EXERCISE BRIEF » All lines from the one containing "4. [UX/UI/Acce" down to the one containing "## Fonctionnalités Bonus", both ends included, are to be given again exactly; omit the rest of the listing below.
Segment Open
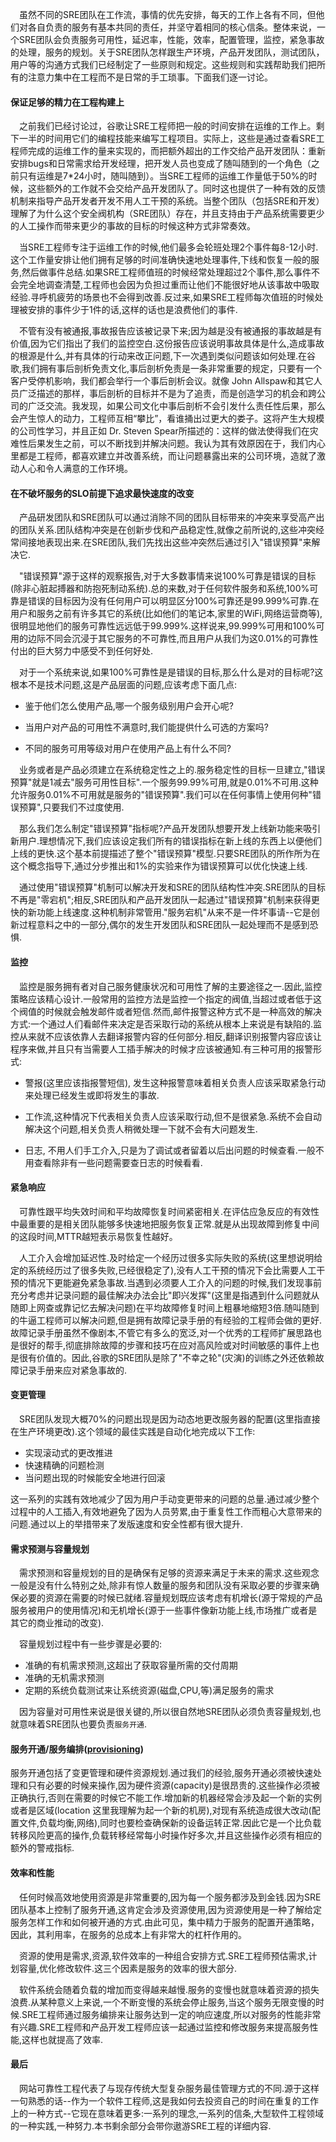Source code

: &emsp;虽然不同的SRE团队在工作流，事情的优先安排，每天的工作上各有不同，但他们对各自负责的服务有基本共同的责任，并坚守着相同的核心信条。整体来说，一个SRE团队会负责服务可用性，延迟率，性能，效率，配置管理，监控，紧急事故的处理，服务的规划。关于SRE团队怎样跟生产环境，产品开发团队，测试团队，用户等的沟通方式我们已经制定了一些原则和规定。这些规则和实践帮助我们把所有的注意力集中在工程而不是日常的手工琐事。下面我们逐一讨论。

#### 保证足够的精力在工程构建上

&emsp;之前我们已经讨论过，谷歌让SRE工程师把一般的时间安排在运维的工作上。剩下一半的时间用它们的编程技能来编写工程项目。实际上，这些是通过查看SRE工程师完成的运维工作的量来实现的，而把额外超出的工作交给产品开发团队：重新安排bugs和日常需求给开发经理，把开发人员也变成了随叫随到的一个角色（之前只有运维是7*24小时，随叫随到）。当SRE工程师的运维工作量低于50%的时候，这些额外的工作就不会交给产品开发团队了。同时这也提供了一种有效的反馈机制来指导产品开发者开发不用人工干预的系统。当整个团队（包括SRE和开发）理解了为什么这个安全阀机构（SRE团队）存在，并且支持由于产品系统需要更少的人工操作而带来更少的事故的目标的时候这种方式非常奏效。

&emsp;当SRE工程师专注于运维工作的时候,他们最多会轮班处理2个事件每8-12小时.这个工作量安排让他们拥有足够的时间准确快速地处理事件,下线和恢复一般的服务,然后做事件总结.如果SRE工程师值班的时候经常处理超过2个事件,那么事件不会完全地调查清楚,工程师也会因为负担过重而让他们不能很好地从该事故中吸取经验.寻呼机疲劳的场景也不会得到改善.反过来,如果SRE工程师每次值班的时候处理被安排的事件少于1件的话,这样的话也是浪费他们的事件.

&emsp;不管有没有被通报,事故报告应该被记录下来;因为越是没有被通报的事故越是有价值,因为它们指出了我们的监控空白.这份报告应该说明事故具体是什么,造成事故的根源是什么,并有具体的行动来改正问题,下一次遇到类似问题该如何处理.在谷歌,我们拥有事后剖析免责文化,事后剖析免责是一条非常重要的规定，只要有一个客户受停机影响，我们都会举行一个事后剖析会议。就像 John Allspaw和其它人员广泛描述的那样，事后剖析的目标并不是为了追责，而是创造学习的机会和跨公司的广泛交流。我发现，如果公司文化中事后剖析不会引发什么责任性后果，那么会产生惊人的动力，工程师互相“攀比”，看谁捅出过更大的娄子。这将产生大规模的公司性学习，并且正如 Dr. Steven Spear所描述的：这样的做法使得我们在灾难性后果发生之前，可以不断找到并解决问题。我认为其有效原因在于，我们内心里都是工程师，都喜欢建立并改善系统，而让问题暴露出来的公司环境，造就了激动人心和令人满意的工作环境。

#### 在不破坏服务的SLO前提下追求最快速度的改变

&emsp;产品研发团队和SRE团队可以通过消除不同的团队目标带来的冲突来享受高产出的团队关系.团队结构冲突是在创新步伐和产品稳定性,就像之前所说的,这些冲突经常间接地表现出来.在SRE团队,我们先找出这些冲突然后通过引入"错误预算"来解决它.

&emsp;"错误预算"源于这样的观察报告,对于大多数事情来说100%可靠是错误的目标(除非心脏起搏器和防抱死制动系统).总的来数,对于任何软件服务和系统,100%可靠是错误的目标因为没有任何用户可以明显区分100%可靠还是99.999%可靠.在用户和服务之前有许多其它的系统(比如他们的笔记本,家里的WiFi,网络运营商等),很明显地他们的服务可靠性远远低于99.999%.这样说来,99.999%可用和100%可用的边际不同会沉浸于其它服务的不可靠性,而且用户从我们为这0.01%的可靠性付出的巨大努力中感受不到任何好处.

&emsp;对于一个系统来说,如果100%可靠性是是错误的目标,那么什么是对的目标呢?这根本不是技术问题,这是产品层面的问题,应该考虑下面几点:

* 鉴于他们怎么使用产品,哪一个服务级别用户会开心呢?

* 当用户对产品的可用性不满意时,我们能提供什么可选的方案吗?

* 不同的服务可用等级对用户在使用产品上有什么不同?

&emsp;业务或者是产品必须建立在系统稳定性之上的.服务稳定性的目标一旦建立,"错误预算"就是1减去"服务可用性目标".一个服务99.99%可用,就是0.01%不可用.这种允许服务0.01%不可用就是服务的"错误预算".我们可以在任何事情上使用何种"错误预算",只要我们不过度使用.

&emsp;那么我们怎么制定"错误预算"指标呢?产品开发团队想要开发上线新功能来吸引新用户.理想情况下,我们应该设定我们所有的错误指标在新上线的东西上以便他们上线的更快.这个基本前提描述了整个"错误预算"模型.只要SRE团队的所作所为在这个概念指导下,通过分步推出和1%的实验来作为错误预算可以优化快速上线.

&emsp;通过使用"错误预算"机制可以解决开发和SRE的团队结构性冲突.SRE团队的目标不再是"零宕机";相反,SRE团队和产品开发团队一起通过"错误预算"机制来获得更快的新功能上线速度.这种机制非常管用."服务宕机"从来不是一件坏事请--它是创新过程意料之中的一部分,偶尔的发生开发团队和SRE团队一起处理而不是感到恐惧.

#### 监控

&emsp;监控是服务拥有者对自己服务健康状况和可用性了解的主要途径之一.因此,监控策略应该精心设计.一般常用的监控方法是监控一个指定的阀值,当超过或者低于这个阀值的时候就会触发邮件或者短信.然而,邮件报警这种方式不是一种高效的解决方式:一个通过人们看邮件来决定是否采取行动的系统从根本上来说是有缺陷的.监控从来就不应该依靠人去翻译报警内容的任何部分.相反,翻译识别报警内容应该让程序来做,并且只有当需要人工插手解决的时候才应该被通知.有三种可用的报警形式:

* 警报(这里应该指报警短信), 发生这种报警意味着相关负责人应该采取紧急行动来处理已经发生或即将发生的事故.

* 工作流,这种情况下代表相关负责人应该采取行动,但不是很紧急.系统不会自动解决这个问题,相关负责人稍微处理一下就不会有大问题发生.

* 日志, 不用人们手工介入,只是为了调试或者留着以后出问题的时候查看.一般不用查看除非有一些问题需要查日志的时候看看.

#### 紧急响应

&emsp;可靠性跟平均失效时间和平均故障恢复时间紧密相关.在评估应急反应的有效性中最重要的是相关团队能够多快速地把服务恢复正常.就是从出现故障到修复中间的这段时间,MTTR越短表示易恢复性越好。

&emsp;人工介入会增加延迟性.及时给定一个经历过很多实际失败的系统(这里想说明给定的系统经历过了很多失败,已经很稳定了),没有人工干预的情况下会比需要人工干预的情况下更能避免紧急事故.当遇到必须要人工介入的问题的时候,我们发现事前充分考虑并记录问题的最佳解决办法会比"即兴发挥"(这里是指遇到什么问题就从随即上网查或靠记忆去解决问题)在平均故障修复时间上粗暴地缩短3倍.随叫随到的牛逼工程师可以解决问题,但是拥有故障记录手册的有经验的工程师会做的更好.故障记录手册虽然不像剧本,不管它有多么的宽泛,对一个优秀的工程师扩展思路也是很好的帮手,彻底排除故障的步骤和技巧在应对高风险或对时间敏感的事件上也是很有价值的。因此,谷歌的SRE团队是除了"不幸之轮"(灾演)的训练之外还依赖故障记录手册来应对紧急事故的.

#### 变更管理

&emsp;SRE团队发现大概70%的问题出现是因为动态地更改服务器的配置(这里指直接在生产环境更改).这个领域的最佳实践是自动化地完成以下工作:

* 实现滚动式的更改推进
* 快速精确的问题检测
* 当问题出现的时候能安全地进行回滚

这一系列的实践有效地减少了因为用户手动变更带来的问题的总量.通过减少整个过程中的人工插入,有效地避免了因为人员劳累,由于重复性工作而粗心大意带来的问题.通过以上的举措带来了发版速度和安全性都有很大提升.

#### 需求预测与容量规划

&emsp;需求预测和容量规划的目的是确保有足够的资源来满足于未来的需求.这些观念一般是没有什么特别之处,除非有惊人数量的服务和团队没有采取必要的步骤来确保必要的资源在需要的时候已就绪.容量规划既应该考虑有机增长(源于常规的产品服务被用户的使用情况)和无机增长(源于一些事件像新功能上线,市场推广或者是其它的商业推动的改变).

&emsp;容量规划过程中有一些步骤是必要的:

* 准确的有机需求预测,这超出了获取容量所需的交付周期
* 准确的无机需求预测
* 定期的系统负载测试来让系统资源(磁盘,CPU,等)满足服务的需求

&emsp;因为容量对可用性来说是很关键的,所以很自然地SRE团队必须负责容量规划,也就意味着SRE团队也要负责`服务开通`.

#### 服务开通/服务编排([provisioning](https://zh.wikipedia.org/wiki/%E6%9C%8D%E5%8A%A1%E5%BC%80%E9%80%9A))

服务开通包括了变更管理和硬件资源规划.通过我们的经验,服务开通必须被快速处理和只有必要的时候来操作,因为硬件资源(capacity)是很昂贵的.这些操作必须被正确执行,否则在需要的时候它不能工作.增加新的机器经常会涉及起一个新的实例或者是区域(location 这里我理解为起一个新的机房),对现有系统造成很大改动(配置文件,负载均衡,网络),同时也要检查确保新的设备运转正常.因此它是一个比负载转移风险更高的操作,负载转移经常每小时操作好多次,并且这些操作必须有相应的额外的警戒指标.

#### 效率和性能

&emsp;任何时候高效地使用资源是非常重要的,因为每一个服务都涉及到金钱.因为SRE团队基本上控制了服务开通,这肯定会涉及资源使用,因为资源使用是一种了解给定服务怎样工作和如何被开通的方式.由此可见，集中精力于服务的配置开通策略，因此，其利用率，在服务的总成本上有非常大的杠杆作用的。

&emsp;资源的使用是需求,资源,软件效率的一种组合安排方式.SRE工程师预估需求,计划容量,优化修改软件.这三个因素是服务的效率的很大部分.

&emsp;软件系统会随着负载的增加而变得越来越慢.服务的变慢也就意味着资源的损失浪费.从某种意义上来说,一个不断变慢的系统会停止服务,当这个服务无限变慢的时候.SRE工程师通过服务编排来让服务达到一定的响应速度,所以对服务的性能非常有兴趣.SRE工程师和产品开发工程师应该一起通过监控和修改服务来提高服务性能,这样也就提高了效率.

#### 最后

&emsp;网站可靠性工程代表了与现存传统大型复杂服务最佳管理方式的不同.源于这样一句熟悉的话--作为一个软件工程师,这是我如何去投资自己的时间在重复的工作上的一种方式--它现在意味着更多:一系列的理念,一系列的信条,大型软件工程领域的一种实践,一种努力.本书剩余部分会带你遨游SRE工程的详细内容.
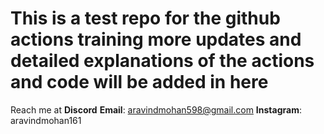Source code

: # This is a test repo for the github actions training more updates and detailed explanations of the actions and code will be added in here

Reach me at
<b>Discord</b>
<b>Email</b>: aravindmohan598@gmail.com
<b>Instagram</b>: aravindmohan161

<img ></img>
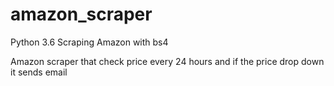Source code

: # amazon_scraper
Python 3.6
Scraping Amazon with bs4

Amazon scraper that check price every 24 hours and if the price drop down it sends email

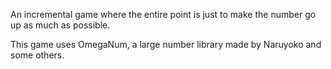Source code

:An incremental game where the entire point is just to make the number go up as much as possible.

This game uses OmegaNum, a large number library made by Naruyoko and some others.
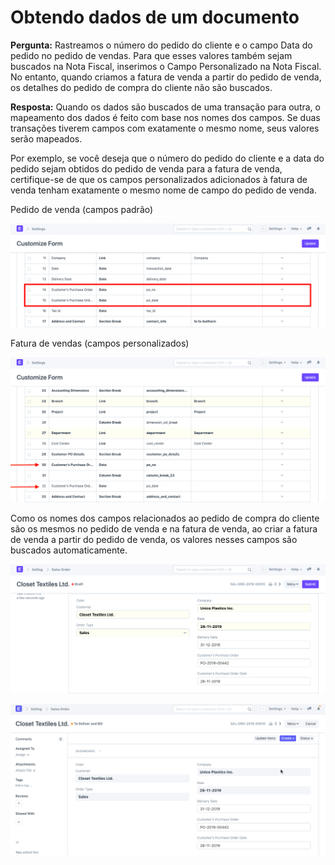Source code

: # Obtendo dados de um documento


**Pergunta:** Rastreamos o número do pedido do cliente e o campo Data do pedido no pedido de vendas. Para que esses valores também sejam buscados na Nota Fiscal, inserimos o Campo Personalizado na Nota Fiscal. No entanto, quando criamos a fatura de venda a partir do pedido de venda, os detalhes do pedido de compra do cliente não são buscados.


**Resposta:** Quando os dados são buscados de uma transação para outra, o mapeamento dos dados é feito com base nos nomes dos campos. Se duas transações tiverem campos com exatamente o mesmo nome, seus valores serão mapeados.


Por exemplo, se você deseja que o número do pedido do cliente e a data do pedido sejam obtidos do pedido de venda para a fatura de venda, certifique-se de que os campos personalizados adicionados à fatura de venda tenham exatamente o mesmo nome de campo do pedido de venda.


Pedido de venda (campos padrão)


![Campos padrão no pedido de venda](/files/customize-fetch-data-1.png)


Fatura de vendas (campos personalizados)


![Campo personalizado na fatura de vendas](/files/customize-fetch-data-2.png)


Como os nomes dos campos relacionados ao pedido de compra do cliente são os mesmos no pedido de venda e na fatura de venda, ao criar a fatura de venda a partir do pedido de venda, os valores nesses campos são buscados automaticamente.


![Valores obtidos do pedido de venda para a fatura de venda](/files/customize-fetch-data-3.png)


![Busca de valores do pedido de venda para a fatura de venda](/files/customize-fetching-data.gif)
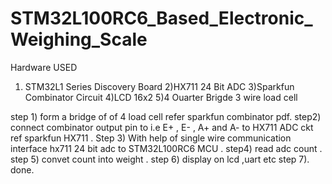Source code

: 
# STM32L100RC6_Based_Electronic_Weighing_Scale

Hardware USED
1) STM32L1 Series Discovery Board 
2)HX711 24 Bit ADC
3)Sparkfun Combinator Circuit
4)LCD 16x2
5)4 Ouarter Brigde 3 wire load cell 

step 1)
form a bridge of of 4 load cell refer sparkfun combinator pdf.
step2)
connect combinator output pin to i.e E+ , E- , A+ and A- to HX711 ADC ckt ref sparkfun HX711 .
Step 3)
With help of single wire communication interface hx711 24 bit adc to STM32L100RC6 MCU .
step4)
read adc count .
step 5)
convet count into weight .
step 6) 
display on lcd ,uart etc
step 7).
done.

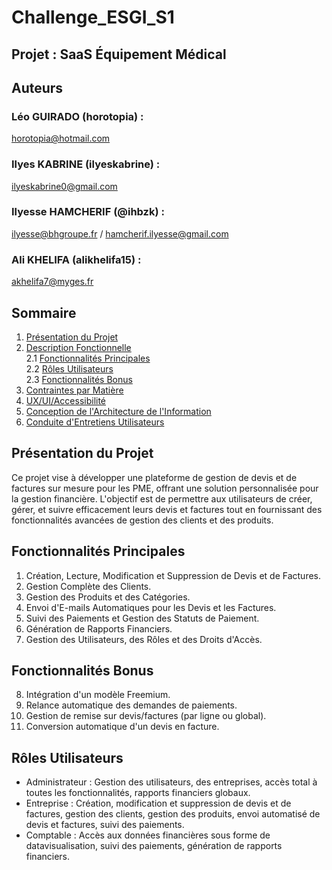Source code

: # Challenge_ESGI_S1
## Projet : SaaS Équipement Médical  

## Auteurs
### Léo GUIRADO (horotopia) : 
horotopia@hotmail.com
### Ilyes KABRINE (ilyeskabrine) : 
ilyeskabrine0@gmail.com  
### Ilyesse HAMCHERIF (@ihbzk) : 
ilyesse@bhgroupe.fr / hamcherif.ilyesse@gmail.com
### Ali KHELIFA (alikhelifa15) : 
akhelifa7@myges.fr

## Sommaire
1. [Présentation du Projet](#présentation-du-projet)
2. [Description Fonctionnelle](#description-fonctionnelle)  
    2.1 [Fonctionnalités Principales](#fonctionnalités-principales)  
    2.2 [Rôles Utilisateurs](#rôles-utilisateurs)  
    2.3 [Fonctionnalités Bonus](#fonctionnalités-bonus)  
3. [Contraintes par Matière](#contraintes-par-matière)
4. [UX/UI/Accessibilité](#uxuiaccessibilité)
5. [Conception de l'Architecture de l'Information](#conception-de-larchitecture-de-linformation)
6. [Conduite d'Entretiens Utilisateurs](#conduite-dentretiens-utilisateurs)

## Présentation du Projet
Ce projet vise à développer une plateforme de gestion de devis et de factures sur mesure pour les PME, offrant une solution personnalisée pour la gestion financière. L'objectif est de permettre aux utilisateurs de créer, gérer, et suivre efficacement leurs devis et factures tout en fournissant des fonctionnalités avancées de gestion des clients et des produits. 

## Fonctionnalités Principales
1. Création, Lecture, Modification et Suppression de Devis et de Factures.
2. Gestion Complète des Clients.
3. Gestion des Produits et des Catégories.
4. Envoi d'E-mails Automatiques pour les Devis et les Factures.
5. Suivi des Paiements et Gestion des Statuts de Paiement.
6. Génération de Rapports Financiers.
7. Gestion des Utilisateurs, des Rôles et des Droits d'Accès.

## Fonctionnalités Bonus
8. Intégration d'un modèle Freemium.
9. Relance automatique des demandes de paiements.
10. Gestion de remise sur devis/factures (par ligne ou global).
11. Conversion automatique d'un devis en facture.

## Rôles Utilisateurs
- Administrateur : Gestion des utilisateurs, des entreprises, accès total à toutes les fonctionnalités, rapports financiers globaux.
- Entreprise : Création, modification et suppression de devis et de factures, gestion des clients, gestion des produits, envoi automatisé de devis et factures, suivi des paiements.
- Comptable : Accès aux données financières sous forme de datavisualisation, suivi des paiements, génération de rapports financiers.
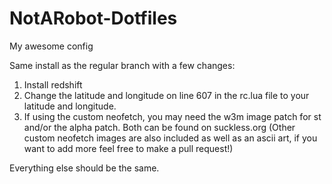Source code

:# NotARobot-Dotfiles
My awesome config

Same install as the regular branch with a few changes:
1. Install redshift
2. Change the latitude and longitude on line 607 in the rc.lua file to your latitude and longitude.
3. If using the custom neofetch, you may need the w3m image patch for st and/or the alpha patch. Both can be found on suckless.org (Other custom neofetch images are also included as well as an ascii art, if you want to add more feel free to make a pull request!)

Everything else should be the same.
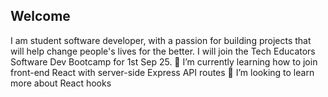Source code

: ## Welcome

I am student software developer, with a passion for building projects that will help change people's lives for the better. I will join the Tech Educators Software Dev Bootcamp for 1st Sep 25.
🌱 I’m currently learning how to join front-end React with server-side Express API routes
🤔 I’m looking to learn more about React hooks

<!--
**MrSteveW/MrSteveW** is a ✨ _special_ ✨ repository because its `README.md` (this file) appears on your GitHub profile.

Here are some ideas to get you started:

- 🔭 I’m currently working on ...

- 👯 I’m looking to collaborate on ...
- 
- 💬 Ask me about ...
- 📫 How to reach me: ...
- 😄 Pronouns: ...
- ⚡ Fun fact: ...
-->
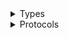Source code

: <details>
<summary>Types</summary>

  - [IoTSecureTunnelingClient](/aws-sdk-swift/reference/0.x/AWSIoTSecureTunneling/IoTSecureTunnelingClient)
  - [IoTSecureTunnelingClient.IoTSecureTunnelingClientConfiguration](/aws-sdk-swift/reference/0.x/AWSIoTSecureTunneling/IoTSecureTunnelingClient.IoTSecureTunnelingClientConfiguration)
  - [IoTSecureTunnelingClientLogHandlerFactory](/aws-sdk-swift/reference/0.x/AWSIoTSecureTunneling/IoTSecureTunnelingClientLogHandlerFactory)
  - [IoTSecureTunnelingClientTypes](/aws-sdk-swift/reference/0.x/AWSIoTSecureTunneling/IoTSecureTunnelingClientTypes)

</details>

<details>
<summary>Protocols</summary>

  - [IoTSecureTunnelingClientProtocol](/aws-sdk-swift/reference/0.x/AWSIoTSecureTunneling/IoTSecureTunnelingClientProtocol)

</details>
Segment Closed
ANSWER FOR THIS EXERCISE »
4. [UX/UI/Accessibilité](#uxuiaccessibilité)
5. [Conception de l'Architecture de l'Information](#conception-de-larchitecture-de-linformation)
6. [Conduite d'Entretiens Utilisateurs](#conduite-dentretiens-utilisateurs)

## Présentation du Projet
Ce projet vise à développer une plateforme de gestion de devis et de factures sur mesure pour les PME, offrant une solution personnalisée pour la gestion financière. L'objectif est de permettre aux utilisateurs de créer, gérer, et suivre efficacement leurs devis et factures tout en fournissant des fonctionnalités avancées de gestion des clients et des produits. 

## Fonctionnalités Principales
1. Création, Lecture, Modification et Suppression de Devis et de Factures.
2. Gestion Complète des Clients.
3. Gestion des Produits et des Catégories.
4. Envoi d'E-mails Automatiques pour les Devis et les Factures.
5. Suivi des Paiements et Gestion des Statuts de Paiement.
6. Génération de Rapports Financiers.
7. Gestion des Utilisateurs, des Rôles et des Droits d'Accès.

## Fonctionnalités Bonus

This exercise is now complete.